Saved data entries
________________________

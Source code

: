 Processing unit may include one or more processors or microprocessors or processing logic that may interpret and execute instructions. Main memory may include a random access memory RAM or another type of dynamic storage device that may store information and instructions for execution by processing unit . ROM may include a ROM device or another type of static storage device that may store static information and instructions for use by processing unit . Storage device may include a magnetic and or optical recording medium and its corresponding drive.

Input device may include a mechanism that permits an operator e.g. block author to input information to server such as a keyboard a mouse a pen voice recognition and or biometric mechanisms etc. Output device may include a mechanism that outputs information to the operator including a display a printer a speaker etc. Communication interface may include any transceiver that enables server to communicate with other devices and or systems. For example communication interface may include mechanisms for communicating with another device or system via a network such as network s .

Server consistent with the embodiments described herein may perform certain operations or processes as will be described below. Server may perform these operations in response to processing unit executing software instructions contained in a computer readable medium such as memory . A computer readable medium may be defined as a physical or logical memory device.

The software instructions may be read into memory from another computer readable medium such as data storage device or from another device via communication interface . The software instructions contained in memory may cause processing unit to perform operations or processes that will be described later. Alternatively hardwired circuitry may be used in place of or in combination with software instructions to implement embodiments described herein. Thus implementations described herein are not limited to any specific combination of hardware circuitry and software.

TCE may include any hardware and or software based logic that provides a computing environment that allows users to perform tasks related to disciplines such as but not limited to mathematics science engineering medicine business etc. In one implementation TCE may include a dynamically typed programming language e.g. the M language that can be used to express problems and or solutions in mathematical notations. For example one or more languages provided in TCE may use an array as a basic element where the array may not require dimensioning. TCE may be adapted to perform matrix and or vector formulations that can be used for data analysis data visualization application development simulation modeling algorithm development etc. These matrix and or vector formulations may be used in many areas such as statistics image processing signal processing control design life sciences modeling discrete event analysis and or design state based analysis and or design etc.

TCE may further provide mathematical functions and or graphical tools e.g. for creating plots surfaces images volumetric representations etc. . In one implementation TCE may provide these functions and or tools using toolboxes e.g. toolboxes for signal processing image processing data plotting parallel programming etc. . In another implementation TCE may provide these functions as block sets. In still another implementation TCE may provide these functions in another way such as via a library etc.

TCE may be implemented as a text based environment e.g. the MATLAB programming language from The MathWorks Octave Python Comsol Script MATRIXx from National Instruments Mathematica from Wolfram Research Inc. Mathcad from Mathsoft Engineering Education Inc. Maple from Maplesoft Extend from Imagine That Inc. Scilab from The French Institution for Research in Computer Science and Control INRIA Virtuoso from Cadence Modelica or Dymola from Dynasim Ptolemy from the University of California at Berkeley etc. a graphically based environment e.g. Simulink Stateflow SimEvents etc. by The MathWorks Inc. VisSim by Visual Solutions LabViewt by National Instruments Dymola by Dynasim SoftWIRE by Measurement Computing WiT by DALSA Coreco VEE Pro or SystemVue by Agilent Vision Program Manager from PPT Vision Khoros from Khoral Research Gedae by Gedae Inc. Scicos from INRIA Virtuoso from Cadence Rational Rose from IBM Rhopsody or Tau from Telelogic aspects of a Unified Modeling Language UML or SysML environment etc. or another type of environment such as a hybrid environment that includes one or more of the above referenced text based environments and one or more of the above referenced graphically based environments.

________________________

Exercise =>
Go line by line through the data above and report each one that holds the string "information".

Response to the exercise =>
: Processing unit may include one or more processors or microprocessors or processing logic that may interpret and execute instructions. Main memory may include a random access memory RAM or another type of dynamic storage device that may store information and instructions for execution by processing unit . ROM may include a ROM device or another type of static storage device that may store static information and instructions for use by processing unit . Storage device may include a magnetic and or optical recording medium and its corresponding drive.
Input device may include a mechanism that permits an operator e.g. block author to input information to server such as a keyboard a mouse a pen voice recognition and or biometric mechanisms etc. Output device may include a mechanism that outputs information to the operator including a display a printer a speaker etc. Communication interface may include any transceiver that enables server to communicate with other devices and or systems. For example communication interface may include mechanisms for communicating with another device or system via a network such as network s .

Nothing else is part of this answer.